According to the responses from Cardinal Jaime Ortega, Archbishop of Havana, to the agency Zenit, the pastoral visit by John Paul II to Cuba articulated the beginning of a gradual move towards rapprochement and “a slow but progressive improvement.”
However, we cannot understand the present without looking at the early 1960s, when many Catholics of true faith, and many without any, protected by the Church, conspired against the nascent revolution.
Those were, in fact, years of confusion, dilemmas, and blunders by both sides. And while Che Guevara asserted that the revolution was trying to unite all honest aspirations and not alienate Cubans because of their faith or beliefs, some temples lent themselves to hiding weapons. This writer can attest to that.
The hierarchy signed pastoral letters condemning communism and the governments of that ideology as enemies of “all the social, charitable, educational and apostolic works of the Church.” The rest of the story is well known: the nationalization of education, the expulsion of some 130 priests and the voluntary expatriation of some 470 priests and clerics.
The following years kept Catholicism in a defensive position. One usually refers to the term “the silent church.” But the temples remained open, although the services were limited to the interior, and cathechism continued. Few priests were ordained or came from abroad at that stage.
And on the official side, the revolutionary mentality forgot the ideas Che expressed and began to judge all believers as enemies. As links with the Soviet Union became closer, atheism became a basic aspect of the socialist worldview. And Catholics faced discrimination in access to universities or certain jobs.
The first congress of the Communist Party in 1975 tempered somewhat the focus on its thesis on religion, church and believers, by making “anti-religionism” secondary to the need for believers to join in the construction of socialism.

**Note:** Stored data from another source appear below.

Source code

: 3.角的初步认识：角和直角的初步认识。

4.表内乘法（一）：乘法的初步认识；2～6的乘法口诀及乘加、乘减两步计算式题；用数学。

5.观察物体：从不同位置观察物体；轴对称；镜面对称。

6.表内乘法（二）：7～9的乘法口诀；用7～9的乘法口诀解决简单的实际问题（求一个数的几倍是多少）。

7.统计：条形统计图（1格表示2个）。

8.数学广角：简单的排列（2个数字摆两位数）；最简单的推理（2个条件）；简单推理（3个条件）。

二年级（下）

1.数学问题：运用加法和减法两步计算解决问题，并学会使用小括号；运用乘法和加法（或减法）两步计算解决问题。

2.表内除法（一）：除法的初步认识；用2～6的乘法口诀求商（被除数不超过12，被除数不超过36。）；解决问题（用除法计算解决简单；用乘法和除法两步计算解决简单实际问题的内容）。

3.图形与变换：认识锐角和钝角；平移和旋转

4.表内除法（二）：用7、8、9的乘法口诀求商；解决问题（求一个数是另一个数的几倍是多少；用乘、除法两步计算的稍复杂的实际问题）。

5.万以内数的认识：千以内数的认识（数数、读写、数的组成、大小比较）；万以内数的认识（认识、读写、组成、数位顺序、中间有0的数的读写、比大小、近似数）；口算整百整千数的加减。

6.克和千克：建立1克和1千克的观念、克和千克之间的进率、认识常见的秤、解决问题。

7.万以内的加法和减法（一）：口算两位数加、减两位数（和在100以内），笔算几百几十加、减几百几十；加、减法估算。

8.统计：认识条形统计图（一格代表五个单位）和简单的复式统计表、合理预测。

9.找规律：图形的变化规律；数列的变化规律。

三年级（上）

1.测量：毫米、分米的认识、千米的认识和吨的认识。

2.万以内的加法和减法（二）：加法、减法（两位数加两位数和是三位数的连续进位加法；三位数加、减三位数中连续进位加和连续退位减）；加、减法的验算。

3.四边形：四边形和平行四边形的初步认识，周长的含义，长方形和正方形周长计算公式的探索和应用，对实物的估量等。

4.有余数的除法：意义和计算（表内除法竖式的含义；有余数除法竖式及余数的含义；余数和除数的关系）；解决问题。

To summarize, in 1986 the church called its first national church gathering (ENEC), where it accepted that socialism was already a stable system in Cuba and that the church should accept that reality. It even admitted that the revolution, with its structures of social justice, had taught the church a new dimension of charity. The ENEC is defined as one of the most daring moments in the unity of the nation.
In 1990, Fidel Castro publicly accepted that the only discrimination still existing in Cuba was religious. A year later, the fourth congress of the Communist Party agreed to the admittance of believers in its ranks, which some Catholics consider an act of opportunism.
In 1992, the Constitution changed its atheistic status and declared itself secular. A year later, when the so-called Special Period began the social and economic decline, the bishops signed a pastoral letter entitled “Love hopes all things” in which the Church called for dialogue and economic, political and social changes. And therefore the relationship between church and state fell back into darkness, perhaps even until the visit by John Paul II.
At present, relations seem to be at a point of mutual understanding. The Government has gradually returned confiscated buildings, has allowed the Church to broadcast radio programs on very significant dates. And apparently, the Church has, in fact, been recognized by the government of Raúl Castro as a fundamental institution, accepted as a guarantee of amnesty for those convicted in 2003.
The Archbishop of Havana said that this process is an act of the Church’s public, humane and helpful participation in our society, which is a positive way “to strengthen religious freedom” in Cuba, a Constitutional right clearly recognized in Cuba.
Instead, within this climate of “new expressions and gestures,” according to the magazine Palabra Nueva, the organ of the Archdiocese of Havana, the government, while respecting the exercise of worship, even outside churches, and recognizing the charitable vocation, does not accept the prophetic role, i.e., the critical role of the Church, which apparently is what most worries some priests interviewed by Progreso Weekly and who requested anonymity.
To these voices, the role of Cardinal Ortega, his collaboration with the Government its equivalent to “the prophetic mission.” Of course, we would have to admit as a means of critical expression the homilies, sometimes raw, and the church publications, incalculably more than those that existed before 1959 and that circulate without legal permission of the Ministry of Justice.
Examples are Palabra Nueva and Espacio Laical. In both magazines articles appear that competently criticize the government’s anti-crisis strategy or propose different formulas.
The Catholic Church, which historically contributed many figures to the culture, the consolidation of citizenship and the development of Cuban thought, and although many in the Church agree that Cuba has de-Catholicized, still has a lot to win.
Because it is also significant that a sector of the faithful and the clergy “thinks Cuban.” Keep in mind that Cardinal Ortega, despite the discontented, is a Bishop of very Cuban feelings. Remember that when Fidel Castro was very ill, and some believed the downfall of the government was imminent, the cardinal, in a press conference, argued strongly that the Catholic Church would not allow any action by foreign intervention in the affairs of Cuba.
These statements are accompanied by other, more recent statements that the Church believes a dialogue between Cuba and the United States to be necessary.
“President Raúl Castro proposed to the United States a dialogue without conditions,” the cardinal said. “In his presidential political campaign, Barack Obama also said that he would change the style being used and would seek above all to speak directly with Cuba.”
But, as acknowledged by Ortega, despite any positive measure, Obama has retaken the same language as his predecessors. No doubt about it, the Catholic Church and the socialist state have lit a candle, even if the winds cause the flame to flicker.